Anton van Leeuwenhoek, the famous 17th century microscopist, discovered living organisms (living, because they were motile) in deposits on the teeth (what we now call dental plaque). He also found organisms in water from the canal next to his home in Delft. He experimented with samples by adding vinegar or brandy and found that this resulted in the immediate immobilization or killing of the organisms suspended in water. Next he tried rinsing the mouth of himself and somebody else with a mouthwash containing vinegar or brandy and found that living organisms remained in the dental plaque. He concluded—correctly—that the mouthwash either did not reach, or was not present long enough, to kill the plaque organisms.
That remained the state of affairs until the late 1960s when Harald Loe (at the time a professor at the Royal Dental College in Aarhus, Denmark) demonstrated that a chlorhexidine compound could prevent the build-up of dental plaque. The reason for chlorhexidine effectiveness is that it strongly adheres to surfaces in the mouth and thus remains present in effective concentrations for many hours.

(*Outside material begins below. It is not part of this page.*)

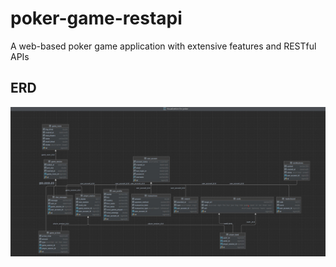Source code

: # poker-game-restapi
A web-based poker game application with extensive features and RESTful APIs

## ERD

![ERD](/readME/erd.jpg)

Since then commercial interest in mouthwashes has been intense and several newer products claim effectiveness in reducing the build-up in dental plaque and the associated severity of gingivitis, in addition to fighting bad breath. Many of these solutions aim to control the Volatile Sulfur Compound (VSC)-creating anaerobic bacteria that live in the mouth and excrete substances that lead to bad breath and unpleasant mouth taste.
Research in the field of microbiotas shows that only a limited set of microbes cause tooth decay, with most of the bacteria in the human mouth being harmless. Focused attention on cavity-causing bacteria such as Streptococcus mutans has led research into new mouthwash treatments that prevent these bacteria from initially growing. While current mouthwash treatments must be used with a degree of frequency to prevent this bacteria from regrowing, future treatments could provide a viable long term solution.